FBI HQ Accused of Quashing Pre-9-11 Probes
May 24 -- An elite anti-terrorism FBI unit received both key memos that are the focus of an inquiry into Sept. 11 intelligence failures, and not only didn't act on them, but hindered the investigation, congressional leaders said today.
Lawmakers are demanding answers to what happened to FBI correspondence from agents in Phoenix and Minneapolis before the Sept. 11 terror attacks. And lawmakers are concerned about a letter sent by an FBI agent in Minnesota that is highly critical of the FBI's handling of the investigation.
"This was worse than dropping the ball. This was bureaucrats at headquarters actively interfering with an investigation that had a terrorist in hand," Sen. Charles Grassley, R-Iowa, said in a statement.
The bureau's Radical Fundamentalist Unit, headed by Supervisory Special Agent Dave Frasca, and its Osama bin Laden Unit, first got a memo that Phoenix FBI agent Ken Williams sent in early July. He informed his superiors of his concerns about Arabs linked to a London fundamentalist group who were attending flight schools in Arizona. Williams suggested a national sweep of such schools for possible terrorists.
Then, in August, agents arrested Zacarias Moussaoui on immigration charges after a flight school in Minnesota became suspicious of him and informed the FBI.

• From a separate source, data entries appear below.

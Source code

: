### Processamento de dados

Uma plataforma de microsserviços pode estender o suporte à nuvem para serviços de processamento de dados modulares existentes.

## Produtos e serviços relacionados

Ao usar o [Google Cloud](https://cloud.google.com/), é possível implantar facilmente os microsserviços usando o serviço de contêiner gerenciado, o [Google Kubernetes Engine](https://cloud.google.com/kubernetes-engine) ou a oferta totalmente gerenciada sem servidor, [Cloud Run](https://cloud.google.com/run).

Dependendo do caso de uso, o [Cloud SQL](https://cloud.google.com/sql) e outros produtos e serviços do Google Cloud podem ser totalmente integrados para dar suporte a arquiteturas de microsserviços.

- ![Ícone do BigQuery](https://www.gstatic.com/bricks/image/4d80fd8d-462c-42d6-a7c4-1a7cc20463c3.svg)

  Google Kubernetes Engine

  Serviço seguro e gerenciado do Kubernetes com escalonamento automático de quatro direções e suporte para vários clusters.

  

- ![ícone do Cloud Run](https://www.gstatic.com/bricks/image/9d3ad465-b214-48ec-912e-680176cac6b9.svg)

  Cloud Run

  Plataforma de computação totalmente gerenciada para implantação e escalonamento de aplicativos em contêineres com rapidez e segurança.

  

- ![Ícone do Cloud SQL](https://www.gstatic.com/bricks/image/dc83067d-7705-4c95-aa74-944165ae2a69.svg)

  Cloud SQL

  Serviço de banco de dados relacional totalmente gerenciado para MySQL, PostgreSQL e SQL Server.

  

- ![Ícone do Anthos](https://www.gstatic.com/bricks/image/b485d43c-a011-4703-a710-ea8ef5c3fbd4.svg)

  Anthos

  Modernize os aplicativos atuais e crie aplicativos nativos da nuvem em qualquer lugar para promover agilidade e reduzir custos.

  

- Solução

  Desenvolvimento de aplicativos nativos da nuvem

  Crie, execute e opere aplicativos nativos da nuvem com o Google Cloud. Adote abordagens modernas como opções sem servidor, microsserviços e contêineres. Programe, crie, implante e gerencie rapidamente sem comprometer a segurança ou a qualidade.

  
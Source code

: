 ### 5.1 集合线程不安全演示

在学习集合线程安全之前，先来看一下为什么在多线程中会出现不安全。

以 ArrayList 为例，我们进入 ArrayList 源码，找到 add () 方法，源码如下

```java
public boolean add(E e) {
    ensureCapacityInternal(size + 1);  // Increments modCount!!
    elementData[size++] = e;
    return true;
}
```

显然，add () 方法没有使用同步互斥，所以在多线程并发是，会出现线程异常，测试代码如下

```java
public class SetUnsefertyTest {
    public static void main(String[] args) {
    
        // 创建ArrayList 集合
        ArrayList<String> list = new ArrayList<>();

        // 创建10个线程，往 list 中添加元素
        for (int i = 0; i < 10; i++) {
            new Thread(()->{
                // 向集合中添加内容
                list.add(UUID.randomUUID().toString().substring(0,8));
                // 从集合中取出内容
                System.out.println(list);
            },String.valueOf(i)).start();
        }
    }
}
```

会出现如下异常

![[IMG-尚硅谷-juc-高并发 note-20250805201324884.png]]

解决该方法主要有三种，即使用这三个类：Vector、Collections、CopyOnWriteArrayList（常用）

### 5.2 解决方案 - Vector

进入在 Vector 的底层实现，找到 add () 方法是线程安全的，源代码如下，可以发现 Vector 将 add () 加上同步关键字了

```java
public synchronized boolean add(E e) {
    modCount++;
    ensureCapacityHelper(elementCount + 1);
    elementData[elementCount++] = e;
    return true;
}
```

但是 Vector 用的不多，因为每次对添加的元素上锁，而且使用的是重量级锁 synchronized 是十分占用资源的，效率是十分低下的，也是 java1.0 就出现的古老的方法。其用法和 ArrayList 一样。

FBI agents in Minnesota asked for authority to get a warrant to check Moussaoui's computer, but were turned down, FBI Director Robert Mueller told Congress recently, because there was insufficient probable cause. Moussaoui has since been charged as the so-called 20th hijacker in the Sept. 11 attacks.
A Scathing Letter
This week, a Minnesota agent wrote a scathing letter to Mueller and members of Congress, complaining that upper-level officials failed to connect the clues. Plus, agent Coleen Rowley charged some in the FBI hindered the work of field agents who understood the importance of what they were reporting.
"The agents in Minneapolis who were closest to the action, and in the best position to gauge the situation locally, did fully appreciate the terrorist risk/danger posed by Moussaoui and the possible co-conspirators even prior to Sept. 11," Rowley wrote, according to a recounting given to The Associated Press.